DESCRIPTION OF THE TASK → Retype all of the entries exactly as they appear.

EXTRACTED ENTRIES →
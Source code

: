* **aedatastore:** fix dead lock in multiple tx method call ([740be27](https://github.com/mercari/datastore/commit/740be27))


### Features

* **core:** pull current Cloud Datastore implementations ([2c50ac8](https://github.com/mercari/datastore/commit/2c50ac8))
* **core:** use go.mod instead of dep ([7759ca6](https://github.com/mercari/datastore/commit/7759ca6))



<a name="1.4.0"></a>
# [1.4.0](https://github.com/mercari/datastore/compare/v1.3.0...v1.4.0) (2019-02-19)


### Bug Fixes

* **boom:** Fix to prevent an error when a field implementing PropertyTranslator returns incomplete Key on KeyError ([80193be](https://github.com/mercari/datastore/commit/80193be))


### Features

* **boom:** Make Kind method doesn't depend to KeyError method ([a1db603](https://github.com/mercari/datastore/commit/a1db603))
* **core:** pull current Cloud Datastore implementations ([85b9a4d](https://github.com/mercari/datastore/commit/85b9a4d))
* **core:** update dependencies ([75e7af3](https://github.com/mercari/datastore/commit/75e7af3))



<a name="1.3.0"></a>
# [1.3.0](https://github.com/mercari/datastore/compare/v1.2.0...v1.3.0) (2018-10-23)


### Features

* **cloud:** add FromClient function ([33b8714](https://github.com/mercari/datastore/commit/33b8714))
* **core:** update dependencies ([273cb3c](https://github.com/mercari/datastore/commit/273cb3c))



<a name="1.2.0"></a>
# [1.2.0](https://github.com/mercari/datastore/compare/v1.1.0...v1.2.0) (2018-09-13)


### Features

YOUR SOLUTION →
Source code

:* **aedatastore:** fix dead lock in multiple tx method call ([740be27](https://github.com/mercari/datastore/commit/740be27))


### Features

* **core:** pull current Cloud Datastore implementations ([2c50ac8](https://github.com/mercari/datastore/commit/2c50ac8))
* **core:** use go.mod instead of dep ([7759ca6](https://github.com/mercari/datastore/commit/7759ca6))



<a name="1.4.0"></a>
# [1.4.0](https://github.com/mercari/datastore/compare/v1.3.0...v1.4.0) (2019-02-19)


### Bug Fixes

* **boom:** Fix to prevent an error when a field implementing PropertyTranslator returns incomplete Key on KeyError ([80193be](https://github.com/mercari/datastore/commit/80193be))


### Features

* **boom:** Make Kind method doesn't depend to KeyError method ([a1db603](https://github.com/mercari/datastore/commit/a1db603))
* **core:** pull current Cloud Datastore implementations ([85b9a4d](https://github.com/mercari/datastore/commit/85b9a4d))
* **core:** update dependencies ([75e7af3](https://github.com/mercari/datastore/commit/75e7af3))



<a name="1.3.0"></a>
# [1.3.0](https://github.com/mercari/datastore/compare/v1.2.0...v1.3.0) (2018-10-23)


### Features

* **cloud:** add FromClient function ([33b8714](https://github.com/mercari/datastore/commit/33b8714))
* **core:** update dependencies ([273cb3c](https://github.com/mercari/datastore/commit/273cb3c))



<a name="1.2.0"></a>
# [1.2.0](https://github.com/mercari/datastore/compare/v1.1.0...v1.2.0) (2018-09-13)


### Features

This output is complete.